William Wycherley (1640-1716), English dramatist, known as a master of Restoration comedy. He was born in Clive, Shropshire. After early schooling in France, he studied briefly at the University of Oxford and at the Inner Temple, London, where his interests were more literary than legal. His first comedy, Love in a Wood (1671), won him the patronage of the duchess of Cleveland, mistress of Charles II. He then wrote three more scandalous comedies: The Gentleman Dancing-Master (1672), The Country Wife (1675), and The Plain Dealer (1676). All his plays reflect the ruthless mores of a profligate age and are characterized by exuberant, often bawdy, humor, witty dialogue, and solid construction. The earlier plays are stylized, somewhat artificial portraits of foppish London gallants and ladies of fashion; The Plain Dealer introduces a serious, satirical view of London society that verges on puritanism. Wycherley lost court patronage in 1680 when he married a rich Puritan widow. Ruined by litigation over her estate after her death, he spent seven years in debtors' prison. He was released and pensioned by James II.

Edward Young

Edward Young (1683-1765), English poet, born in Upham, Hampshire, and educated at the University of Oxford.

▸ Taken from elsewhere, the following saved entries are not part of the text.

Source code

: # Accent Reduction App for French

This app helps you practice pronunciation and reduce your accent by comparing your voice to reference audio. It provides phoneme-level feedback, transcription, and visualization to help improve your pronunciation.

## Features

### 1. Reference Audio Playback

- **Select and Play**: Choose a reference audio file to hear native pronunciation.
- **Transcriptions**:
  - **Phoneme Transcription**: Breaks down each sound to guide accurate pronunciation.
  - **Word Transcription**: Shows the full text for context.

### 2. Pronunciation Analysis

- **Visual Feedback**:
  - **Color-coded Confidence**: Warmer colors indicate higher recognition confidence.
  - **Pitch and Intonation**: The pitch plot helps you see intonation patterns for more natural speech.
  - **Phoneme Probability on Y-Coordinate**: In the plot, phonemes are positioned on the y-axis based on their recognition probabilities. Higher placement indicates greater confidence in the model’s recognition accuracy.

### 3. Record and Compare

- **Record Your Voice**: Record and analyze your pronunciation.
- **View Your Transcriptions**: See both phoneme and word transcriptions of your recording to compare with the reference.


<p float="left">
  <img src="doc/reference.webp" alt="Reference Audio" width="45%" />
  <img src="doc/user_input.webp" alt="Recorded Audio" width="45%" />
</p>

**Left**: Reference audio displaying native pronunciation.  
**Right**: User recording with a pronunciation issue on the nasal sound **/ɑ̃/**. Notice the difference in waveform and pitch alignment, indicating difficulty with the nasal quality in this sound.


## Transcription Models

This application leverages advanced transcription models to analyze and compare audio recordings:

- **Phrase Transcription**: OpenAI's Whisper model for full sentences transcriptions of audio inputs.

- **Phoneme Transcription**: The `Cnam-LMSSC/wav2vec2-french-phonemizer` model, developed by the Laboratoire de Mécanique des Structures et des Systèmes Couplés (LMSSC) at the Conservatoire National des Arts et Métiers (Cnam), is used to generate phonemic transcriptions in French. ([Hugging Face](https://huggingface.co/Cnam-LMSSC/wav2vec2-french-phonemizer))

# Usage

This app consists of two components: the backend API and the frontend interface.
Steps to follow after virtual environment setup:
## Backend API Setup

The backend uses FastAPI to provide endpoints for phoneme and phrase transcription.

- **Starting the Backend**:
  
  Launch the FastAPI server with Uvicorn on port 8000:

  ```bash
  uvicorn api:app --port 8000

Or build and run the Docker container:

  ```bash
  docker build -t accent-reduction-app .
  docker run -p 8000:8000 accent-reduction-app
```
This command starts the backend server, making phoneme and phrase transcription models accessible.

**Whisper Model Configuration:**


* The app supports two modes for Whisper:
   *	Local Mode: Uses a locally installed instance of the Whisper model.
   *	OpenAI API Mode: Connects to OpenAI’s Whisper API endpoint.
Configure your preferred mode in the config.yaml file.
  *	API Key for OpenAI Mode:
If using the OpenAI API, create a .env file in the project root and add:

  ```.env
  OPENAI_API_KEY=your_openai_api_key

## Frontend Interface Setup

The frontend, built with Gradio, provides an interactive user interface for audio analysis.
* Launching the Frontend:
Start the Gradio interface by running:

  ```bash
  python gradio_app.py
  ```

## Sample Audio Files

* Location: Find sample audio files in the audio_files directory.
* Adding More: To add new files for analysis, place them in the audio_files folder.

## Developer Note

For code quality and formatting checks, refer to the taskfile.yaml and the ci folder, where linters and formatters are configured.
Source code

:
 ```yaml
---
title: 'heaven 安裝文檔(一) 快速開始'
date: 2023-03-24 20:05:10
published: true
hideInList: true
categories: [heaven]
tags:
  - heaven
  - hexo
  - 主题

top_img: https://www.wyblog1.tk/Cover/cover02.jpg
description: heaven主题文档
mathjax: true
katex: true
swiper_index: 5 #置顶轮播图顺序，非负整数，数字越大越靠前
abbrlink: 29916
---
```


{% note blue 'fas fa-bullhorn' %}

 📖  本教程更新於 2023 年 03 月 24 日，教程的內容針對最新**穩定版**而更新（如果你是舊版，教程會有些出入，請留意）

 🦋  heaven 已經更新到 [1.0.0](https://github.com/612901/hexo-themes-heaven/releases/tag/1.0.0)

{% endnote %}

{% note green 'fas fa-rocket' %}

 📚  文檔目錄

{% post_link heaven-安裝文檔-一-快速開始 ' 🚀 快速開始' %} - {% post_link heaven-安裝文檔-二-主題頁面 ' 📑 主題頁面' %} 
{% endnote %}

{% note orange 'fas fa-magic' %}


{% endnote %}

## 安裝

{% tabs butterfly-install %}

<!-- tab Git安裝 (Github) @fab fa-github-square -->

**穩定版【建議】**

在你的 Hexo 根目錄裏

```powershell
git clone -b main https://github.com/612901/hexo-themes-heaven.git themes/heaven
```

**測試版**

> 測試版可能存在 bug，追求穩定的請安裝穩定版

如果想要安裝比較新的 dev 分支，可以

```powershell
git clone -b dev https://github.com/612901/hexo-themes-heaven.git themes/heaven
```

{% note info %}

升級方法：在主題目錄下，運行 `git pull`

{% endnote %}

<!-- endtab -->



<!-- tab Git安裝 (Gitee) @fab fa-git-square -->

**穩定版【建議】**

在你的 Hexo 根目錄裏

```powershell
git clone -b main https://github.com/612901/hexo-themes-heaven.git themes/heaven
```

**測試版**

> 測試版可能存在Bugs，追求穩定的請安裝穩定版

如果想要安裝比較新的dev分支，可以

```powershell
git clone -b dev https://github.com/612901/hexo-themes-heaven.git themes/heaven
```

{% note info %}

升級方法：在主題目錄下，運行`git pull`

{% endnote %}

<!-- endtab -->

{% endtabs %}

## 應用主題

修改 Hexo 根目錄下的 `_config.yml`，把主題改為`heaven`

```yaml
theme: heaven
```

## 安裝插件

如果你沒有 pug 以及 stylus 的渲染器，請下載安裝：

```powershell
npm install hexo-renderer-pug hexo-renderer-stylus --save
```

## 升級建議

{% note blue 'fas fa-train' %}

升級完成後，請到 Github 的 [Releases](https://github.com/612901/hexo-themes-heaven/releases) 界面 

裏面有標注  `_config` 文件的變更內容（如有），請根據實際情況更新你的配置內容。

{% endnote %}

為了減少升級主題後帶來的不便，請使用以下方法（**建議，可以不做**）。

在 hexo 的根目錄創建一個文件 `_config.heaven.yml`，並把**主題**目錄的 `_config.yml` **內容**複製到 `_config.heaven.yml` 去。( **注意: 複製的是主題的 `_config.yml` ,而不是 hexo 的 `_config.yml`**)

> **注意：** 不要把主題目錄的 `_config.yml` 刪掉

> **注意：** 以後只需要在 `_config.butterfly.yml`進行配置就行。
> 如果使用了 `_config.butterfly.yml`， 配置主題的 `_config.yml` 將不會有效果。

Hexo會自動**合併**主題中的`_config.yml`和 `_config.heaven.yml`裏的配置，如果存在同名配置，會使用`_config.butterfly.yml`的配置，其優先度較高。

He wrote The Universal Passion (1725-1728), a collection of verse satires, which was highly acclaimed. From 1730 until his death Young served as rector at Welwyn, Hertfordshire. There he wrote his masterpiece, The Complaint, or Night Thoughts on Life, Death, and Immortality (1742-1745), a long meditative essay in blank verse. Abounding in macabre imagery, Night Thoughts was the fountainhead of the so- called graveyard school of poetry.

Israel Zangwill

Israel Zangwill (1864-1926), English writer, born in London of Russian parents, and educated at the Jews' Free School in London. He established a reputation as a novelist in 1892, with Children of the Ghetto, which concerned life among poor London Jews. This work was followed by Ghetto Tragedies (1893), The King of Schnorrers (1894), Ghetto Comedies (1907), and other novels about Jewish life, as well as by stories, plays, essays, and poems. His best-known play is The Melting Pot (1908). Other plays include Plaster Saints (1914) and We Moderns (1924). He is especially noted for portraying modern Jewish life with sympathy and humor, neither stereotyping nor idealizing it. Zangwill was an early leader of modern Zionism. In 1905 he founded the Jewish Territorial Organization, which sought unsuccessfully for land where Jews might be able to make an autonomous settlement.